-------- EXERCISE INPUTS --------

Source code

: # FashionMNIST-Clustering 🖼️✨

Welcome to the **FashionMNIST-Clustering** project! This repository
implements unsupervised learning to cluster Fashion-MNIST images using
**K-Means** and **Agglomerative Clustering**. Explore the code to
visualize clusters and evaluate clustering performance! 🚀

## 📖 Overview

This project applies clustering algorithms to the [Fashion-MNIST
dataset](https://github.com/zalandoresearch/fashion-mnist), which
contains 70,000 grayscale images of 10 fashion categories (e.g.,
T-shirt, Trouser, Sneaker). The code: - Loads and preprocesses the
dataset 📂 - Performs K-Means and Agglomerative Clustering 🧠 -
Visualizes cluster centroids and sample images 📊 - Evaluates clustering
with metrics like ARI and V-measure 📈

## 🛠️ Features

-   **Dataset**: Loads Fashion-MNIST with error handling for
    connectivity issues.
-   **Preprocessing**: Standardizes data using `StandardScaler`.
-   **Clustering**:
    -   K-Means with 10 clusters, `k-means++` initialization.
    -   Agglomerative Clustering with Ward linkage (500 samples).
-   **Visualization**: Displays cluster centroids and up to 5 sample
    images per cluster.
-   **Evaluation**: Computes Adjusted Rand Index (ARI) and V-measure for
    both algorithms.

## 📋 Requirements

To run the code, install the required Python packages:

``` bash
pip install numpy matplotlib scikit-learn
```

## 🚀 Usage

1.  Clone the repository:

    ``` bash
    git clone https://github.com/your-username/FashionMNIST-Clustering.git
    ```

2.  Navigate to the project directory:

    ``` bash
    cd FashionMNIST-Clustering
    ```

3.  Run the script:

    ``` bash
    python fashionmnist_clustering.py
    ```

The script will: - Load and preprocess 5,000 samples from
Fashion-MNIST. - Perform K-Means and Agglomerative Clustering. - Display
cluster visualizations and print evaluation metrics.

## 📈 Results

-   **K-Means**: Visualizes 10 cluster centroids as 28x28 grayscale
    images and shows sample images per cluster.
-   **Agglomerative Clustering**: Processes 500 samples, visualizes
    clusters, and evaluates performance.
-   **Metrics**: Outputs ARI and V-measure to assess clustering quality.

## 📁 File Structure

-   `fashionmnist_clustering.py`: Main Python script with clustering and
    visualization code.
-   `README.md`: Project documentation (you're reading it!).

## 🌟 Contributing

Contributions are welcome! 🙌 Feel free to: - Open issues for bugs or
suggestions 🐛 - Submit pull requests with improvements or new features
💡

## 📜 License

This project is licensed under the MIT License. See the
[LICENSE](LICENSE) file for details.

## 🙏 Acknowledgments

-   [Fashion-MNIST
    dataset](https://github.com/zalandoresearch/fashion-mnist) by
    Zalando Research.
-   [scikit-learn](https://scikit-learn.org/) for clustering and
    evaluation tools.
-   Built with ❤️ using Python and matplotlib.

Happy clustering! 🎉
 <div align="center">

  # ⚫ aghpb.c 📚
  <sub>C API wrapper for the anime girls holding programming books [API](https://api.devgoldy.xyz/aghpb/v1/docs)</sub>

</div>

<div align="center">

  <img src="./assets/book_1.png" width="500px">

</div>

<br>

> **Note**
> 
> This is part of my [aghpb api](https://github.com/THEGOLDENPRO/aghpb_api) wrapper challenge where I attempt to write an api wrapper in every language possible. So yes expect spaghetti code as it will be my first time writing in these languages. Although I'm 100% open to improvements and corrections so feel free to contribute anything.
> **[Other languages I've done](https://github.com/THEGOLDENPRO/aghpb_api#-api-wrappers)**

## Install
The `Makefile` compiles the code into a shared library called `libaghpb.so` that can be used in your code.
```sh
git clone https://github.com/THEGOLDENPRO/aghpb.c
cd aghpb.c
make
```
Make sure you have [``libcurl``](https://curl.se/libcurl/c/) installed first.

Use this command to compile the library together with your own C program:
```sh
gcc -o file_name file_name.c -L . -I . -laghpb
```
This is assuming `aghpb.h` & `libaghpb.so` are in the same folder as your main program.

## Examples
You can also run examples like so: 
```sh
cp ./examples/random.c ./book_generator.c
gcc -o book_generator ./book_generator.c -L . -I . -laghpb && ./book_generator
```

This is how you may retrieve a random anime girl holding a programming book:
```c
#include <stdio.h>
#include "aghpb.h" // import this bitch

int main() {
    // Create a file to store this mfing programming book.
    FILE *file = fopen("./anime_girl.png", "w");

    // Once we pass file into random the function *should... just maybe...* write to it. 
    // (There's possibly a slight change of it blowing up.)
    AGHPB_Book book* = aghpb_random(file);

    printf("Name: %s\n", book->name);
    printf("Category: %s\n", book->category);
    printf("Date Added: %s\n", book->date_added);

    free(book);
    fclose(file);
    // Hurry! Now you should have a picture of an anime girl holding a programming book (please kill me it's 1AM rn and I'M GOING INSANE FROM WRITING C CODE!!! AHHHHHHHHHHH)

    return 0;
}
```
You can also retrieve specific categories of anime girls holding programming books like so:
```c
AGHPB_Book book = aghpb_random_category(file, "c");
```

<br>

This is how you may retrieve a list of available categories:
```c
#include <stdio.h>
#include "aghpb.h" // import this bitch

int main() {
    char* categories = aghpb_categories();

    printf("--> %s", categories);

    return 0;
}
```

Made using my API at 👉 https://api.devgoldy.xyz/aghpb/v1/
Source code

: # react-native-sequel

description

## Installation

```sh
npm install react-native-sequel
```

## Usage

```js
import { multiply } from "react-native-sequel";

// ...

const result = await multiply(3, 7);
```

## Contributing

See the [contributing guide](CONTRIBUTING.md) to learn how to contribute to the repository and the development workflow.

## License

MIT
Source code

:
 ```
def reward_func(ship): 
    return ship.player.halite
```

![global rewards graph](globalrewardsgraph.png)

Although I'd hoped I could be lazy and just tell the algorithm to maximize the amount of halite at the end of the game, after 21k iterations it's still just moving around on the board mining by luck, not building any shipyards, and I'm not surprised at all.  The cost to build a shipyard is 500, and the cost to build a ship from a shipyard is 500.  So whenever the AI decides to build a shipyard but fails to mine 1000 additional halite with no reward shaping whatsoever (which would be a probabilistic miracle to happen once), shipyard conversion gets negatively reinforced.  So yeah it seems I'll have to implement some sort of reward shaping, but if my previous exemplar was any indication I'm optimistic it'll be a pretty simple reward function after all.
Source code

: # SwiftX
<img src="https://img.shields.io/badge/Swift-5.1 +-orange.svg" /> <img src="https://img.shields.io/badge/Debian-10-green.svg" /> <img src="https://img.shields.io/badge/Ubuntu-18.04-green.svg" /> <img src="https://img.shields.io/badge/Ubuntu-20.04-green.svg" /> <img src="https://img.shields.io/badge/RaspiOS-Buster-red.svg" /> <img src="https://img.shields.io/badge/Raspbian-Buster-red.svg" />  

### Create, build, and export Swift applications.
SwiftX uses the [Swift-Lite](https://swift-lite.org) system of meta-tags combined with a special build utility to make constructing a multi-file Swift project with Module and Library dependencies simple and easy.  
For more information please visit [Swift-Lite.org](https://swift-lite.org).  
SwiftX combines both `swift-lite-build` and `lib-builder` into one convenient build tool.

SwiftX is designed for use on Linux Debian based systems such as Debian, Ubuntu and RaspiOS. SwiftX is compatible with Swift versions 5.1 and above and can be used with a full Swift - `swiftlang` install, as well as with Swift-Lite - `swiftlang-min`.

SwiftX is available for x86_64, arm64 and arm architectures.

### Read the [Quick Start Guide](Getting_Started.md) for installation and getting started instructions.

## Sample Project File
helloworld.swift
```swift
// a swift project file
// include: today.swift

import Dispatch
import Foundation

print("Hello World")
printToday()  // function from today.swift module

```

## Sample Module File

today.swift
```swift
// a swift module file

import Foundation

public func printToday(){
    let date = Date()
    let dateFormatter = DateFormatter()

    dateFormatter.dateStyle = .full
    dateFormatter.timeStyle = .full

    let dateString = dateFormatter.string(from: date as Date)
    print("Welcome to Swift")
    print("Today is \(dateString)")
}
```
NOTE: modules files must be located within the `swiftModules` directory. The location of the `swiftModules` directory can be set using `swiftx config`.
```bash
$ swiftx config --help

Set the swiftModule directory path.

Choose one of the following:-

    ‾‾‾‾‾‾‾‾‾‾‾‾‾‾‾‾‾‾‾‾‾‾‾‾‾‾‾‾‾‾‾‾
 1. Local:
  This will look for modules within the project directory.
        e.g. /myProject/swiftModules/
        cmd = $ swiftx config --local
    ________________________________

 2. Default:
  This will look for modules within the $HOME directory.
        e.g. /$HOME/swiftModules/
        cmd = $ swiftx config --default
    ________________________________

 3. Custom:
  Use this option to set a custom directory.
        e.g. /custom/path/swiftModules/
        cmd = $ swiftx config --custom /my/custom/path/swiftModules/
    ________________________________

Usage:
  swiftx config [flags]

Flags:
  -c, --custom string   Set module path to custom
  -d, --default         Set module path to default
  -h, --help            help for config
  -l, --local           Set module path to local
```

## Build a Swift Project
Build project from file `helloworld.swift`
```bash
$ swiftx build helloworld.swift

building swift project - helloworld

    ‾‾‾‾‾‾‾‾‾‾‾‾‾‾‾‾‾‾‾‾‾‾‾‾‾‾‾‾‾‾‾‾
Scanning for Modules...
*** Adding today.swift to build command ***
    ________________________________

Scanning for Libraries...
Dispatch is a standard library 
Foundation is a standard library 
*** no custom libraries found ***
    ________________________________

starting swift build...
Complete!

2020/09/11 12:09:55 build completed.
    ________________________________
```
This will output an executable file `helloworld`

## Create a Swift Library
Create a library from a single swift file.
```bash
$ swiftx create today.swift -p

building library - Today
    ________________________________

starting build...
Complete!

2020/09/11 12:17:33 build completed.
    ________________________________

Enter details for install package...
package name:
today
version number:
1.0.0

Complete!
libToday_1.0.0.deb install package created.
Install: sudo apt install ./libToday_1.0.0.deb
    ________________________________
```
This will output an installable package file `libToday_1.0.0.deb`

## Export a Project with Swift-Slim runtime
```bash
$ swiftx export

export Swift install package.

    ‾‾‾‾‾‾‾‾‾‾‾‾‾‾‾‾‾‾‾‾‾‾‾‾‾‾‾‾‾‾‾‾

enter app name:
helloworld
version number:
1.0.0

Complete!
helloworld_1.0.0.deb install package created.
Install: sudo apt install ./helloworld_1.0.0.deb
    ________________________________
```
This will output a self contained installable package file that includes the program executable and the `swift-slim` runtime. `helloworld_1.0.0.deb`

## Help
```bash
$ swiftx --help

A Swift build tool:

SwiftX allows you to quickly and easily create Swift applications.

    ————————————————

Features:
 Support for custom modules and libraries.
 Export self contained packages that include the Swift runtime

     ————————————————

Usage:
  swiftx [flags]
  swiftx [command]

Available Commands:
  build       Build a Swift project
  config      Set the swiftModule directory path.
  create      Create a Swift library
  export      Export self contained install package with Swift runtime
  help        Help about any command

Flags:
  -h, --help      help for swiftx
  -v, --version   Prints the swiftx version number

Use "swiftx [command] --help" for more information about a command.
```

--------

WHAT YOU ARE ASKED TO DO:
Beginning at the top of the data, please return every line until and including the line containing "images and shows", copied exactly, and nothing past it.

EXERCISE SOLUTION:
Source code

: # FashionMNIST-Clustering 🖼️✨

Welcome to the **FashionMNIST-Clustering** project! This repository
implements unsupervised learning to cluster Fashion-MNIST images using
**K-Means** and **Agglomerative Clustering**. Explore the code to
visualize clusters and evaluate clustering performance! 🚀

## 📖 Overview

This project applies clustering algorithms to the [Fashion-MNIST
dataset](https://github.com/zalandoresearch/fashion-mnist), which
contains 70,000 grayscale images of 10 fashion categories (e.g.,
T-shirt, Trouser, Sneaker). The code: - Loads and preprocesses the
dataset 📂 - Performs K-Means and Agglomerative Clustering 🧠 -
Visualizes cluster centroids and sample images 📊 - Evaluates clustering
with metrics like ARI and V-measure 📈

## 🛠️ Features

-   **Dataset**: Loads Fashion-MNIST with error handling for
    connectivity issues.
-   **Preprocessing**: Standardizes data using `StandardScaler`.
-   **Clustering**:
    -   K-Means with 10 clusters, `k-means++` initialization.
    -   Agglomerative Clustering with Ward linkage (500 samples).
-   **Visualization**: Displays cluster centroids and up to 5 sample
    images per cluster.
-   **Evaluation**: Computes Adjusted Rand Index (ARI) and V-measure for
    both algorithms.

## 📋 Requirements

To run the code, install the required Python packages:

``` bash
pip install numpy matplotlib scikit-learn
```

## 🚀 Usage

1.  Clone the repository:

    ``` bash
    git clone https://github.com/your-username/FashionMNIST-Clustering.git
    ```

2.  Navigate to the project directory:

    ``` bash
    cd FashionMNIST-Clustering
    ```

3.  Run the script:

    ``` bash
    python fashionmnist_clustering.py
    ```

The script will: - Load and preprocess 5,000 samples from
Fashion-MNIST. - Perform K-Means and Agglomerative Clustering. - Display
cluster visualizations and print evaluation metrics.

## 📈 Results

-   **K-Means**: Visualizes 10 cluster centroids as 28x28 grayscale
    images and shows sample images per cluster.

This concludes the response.